### [WHAT IS EXPECTED]
Leave the pictures aside. Retype exactly the lines from the top of the data below through the one holding "UCLA women&#8217;s volleyball".

====== PROVIDED DATA ======

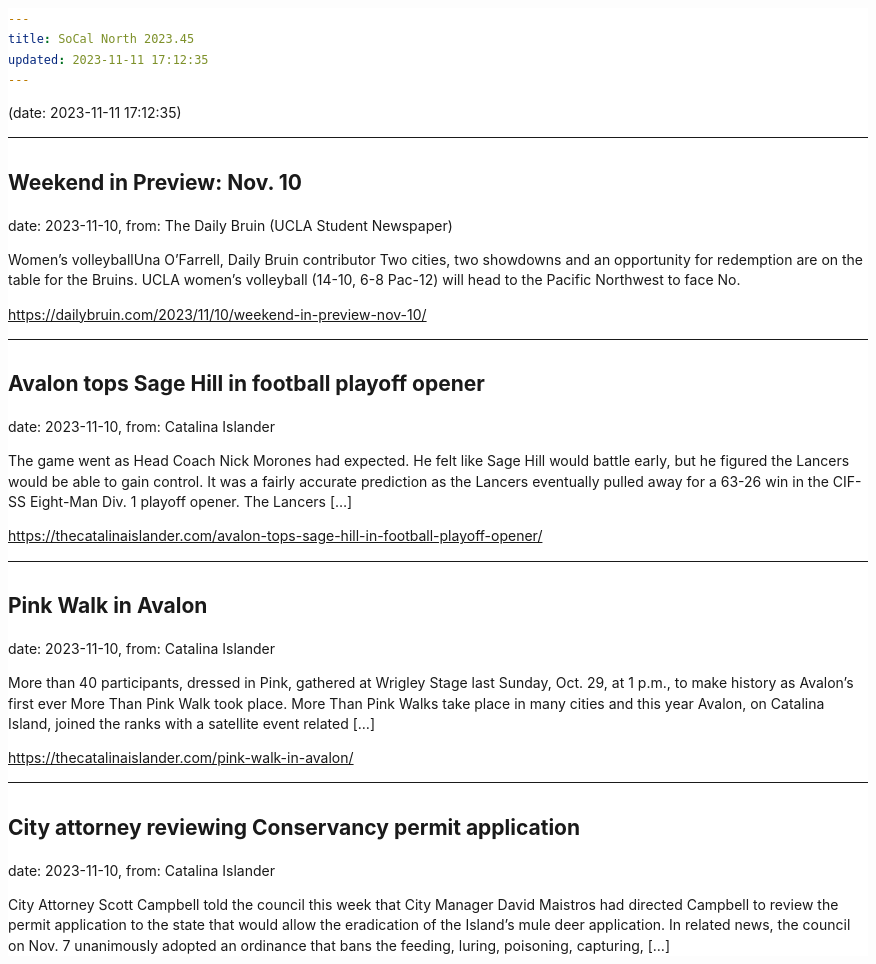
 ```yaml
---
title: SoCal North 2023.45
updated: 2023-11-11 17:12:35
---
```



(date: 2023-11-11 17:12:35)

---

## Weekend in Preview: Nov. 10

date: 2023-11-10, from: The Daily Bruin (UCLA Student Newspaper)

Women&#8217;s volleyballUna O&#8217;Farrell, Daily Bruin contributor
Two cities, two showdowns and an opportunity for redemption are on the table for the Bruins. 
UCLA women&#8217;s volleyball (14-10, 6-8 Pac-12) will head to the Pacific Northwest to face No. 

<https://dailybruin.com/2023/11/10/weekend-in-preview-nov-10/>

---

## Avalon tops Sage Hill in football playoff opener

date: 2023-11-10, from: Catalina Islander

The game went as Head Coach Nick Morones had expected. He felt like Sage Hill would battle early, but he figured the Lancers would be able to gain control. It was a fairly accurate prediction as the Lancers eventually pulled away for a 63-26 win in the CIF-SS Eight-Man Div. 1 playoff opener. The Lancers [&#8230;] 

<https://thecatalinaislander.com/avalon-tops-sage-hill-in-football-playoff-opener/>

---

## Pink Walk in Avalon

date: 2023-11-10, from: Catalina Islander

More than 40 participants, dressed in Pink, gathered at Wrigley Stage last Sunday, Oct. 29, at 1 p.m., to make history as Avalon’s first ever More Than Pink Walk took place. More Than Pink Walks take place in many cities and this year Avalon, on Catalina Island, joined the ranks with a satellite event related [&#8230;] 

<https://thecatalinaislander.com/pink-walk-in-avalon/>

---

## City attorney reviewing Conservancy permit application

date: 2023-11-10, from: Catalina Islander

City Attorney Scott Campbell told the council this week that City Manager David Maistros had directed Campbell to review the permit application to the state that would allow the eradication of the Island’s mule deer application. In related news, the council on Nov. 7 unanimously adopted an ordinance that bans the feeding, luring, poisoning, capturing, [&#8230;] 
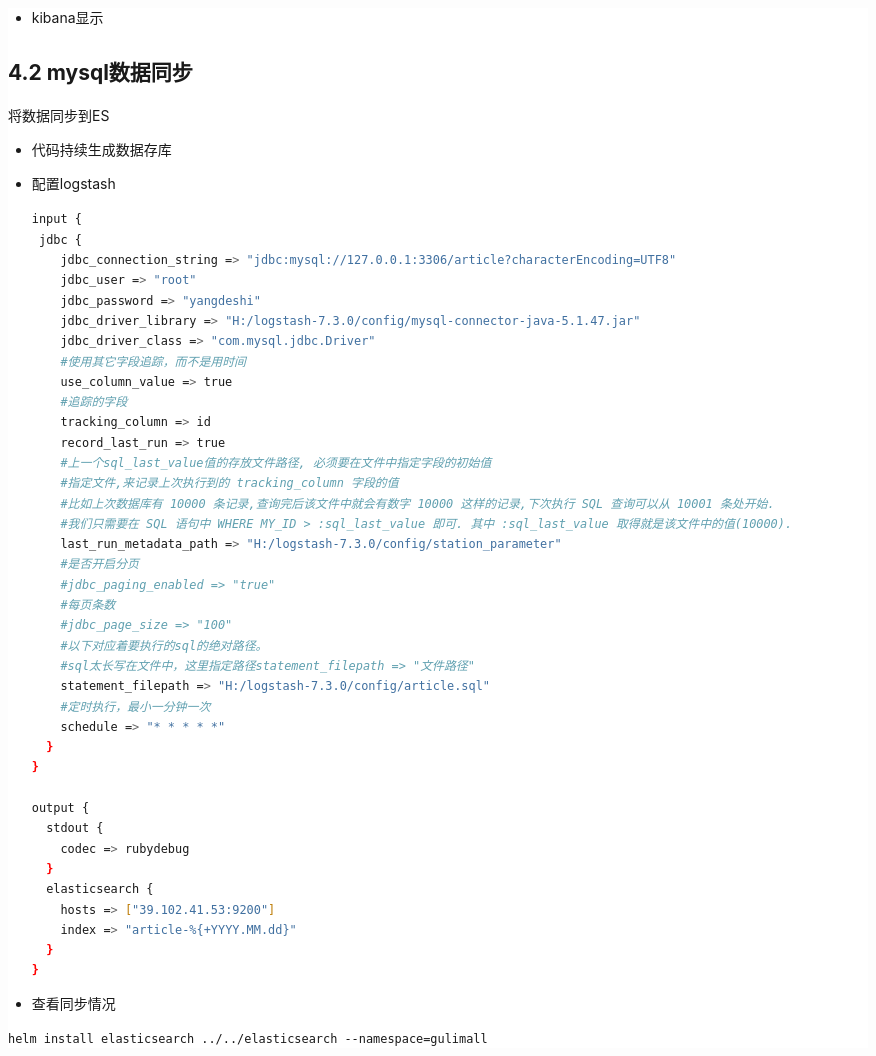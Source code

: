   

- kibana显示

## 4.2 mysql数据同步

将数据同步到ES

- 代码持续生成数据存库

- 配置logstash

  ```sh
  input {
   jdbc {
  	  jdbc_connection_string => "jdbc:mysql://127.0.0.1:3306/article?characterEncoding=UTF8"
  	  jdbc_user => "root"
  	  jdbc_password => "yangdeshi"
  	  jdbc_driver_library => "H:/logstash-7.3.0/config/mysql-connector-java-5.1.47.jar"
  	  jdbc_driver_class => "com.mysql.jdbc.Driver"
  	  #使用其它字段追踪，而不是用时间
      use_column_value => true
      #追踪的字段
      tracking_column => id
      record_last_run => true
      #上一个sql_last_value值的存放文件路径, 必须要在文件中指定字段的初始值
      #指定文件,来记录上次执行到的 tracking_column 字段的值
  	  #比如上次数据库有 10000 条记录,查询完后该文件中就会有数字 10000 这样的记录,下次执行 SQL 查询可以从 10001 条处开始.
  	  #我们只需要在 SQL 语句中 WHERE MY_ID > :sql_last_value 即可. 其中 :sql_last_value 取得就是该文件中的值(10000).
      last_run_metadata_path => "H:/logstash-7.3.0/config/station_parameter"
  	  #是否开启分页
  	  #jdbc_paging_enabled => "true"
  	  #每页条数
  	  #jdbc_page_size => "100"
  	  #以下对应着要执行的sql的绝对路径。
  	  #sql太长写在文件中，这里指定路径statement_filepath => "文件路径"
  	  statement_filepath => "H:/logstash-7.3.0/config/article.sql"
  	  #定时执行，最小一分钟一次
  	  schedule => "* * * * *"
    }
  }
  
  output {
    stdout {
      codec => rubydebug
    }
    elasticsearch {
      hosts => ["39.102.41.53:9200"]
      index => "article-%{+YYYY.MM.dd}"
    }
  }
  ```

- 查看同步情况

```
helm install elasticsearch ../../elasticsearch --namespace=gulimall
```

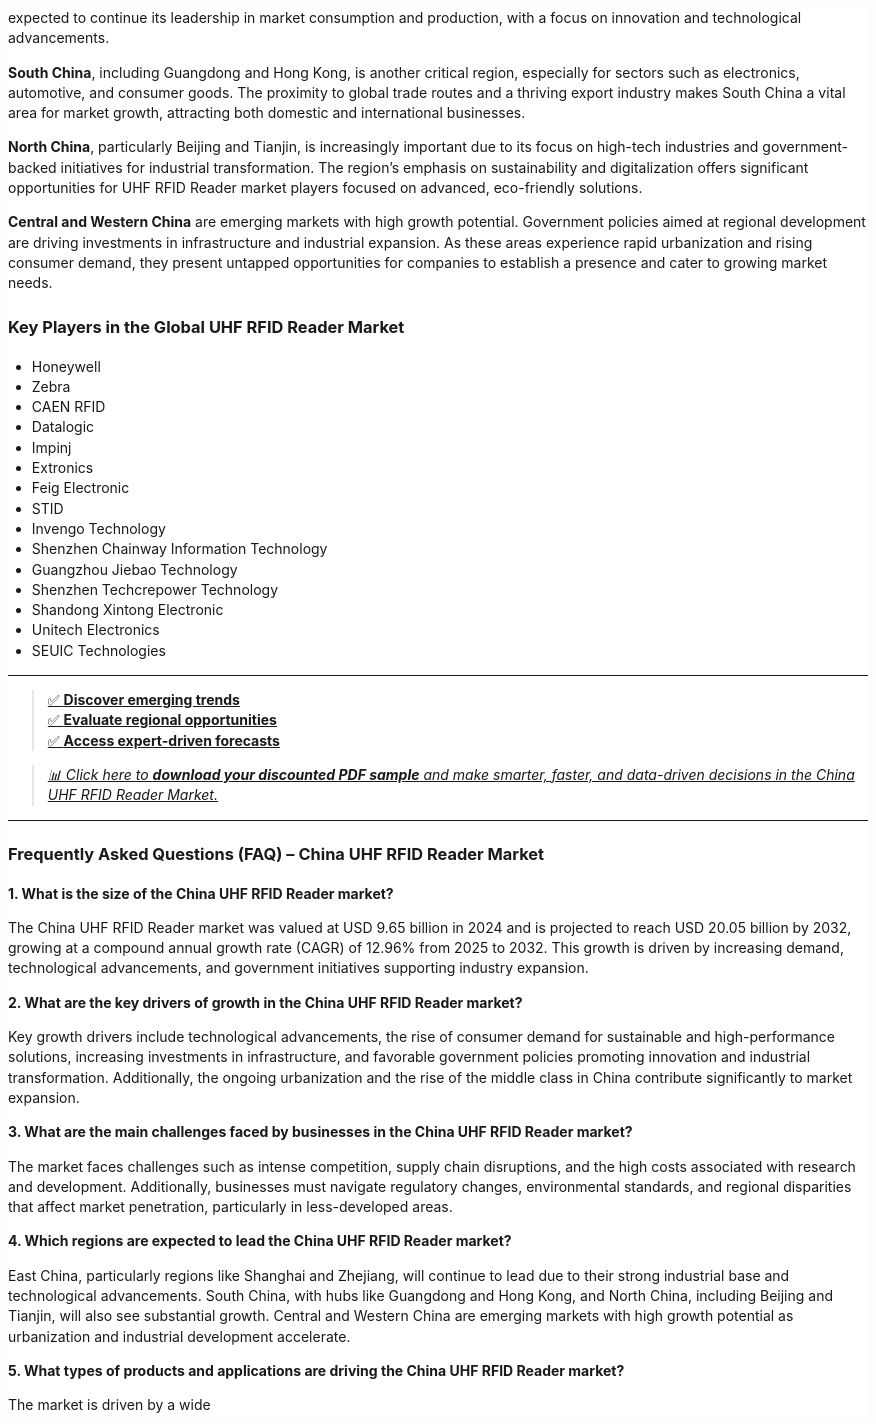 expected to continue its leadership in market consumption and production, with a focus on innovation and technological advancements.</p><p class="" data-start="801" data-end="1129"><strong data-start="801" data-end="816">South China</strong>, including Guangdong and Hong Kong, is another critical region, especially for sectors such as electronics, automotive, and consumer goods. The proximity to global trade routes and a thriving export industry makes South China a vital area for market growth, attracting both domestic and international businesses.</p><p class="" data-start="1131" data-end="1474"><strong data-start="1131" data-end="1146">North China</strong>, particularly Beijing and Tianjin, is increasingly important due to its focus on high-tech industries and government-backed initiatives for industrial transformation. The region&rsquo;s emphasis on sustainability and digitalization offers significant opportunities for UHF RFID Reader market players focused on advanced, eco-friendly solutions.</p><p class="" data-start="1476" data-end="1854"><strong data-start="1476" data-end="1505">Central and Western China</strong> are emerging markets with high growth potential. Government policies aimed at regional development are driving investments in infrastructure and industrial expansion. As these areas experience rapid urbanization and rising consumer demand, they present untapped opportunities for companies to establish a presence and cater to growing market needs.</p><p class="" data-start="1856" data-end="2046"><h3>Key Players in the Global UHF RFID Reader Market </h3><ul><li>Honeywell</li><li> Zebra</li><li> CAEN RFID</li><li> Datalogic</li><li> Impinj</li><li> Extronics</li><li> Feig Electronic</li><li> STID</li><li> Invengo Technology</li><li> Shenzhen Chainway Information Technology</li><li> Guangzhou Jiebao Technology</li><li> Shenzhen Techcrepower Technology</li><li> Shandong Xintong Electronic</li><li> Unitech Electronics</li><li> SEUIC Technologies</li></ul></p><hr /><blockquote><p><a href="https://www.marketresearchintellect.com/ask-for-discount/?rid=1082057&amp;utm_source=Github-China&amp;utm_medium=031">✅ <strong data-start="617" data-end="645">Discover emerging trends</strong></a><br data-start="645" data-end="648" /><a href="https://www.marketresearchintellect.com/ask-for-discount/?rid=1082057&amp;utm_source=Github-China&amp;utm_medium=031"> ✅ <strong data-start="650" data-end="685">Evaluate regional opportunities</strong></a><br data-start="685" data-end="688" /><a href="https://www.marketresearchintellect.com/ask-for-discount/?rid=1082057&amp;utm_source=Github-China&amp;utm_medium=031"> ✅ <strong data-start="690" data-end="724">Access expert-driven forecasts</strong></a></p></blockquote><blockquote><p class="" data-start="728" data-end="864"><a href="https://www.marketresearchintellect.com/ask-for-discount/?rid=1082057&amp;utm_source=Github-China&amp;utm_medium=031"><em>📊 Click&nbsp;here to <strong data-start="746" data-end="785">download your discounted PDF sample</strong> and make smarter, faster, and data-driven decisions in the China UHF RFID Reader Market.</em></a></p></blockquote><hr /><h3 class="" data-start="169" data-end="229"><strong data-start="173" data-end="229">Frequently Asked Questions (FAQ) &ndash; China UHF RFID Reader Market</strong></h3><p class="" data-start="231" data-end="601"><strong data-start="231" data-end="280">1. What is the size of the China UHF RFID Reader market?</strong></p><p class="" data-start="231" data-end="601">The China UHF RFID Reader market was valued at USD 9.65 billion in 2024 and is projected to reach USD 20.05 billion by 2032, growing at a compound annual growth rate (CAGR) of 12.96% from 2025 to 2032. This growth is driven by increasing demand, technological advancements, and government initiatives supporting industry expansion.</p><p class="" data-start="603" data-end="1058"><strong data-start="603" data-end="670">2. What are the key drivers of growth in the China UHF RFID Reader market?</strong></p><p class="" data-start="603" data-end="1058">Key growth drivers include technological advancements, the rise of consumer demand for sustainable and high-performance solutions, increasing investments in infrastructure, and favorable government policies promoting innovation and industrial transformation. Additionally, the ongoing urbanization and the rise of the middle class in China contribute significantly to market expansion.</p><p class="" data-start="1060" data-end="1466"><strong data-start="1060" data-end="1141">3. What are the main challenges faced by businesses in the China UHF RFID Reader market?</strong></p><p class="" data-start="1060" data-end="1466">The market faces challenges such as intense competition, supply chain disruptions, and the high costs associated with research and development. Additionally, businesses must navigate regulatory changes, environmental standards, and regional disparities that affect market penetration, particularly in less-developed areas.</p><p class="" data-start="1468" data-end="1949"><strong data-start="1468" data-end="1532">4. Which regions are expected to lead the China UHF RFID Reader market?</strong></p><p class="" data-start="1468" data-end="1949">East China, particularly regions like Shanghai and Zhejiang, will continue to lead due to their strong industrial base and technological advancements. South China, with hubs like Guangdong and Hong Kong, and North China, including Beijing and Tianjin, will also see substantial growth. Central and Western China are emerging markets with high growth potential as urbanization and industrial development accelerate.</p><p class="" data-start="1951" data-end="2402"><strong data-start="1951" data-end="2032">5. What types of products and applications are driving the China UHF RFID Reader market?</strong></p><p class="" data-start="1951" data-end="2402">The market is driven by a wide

======

### [SOLUTION FOR THIS EXERCISE]
 ```yaml
---
title: SoCal North 2023.45
updated: 2023-11-11 17:12:35
---
```



(date: 2023-11-11 17:12:35)

---

## Weekend in Preview: Nov. 10

date: 2023-11-10, from: The Daily Bruin (UCLA Student Newspaper)

Women&#8217;s volleyballUna O&#8217;Farrell, Daily Bruin contributor
Two cities, two showdowns and an opportunity for redemption are on the table for the Bruins. 
UCLA women&#8217;s volleyball (14-10, 6-8 Pac-12) will head to the Pacific Northwest to face No. 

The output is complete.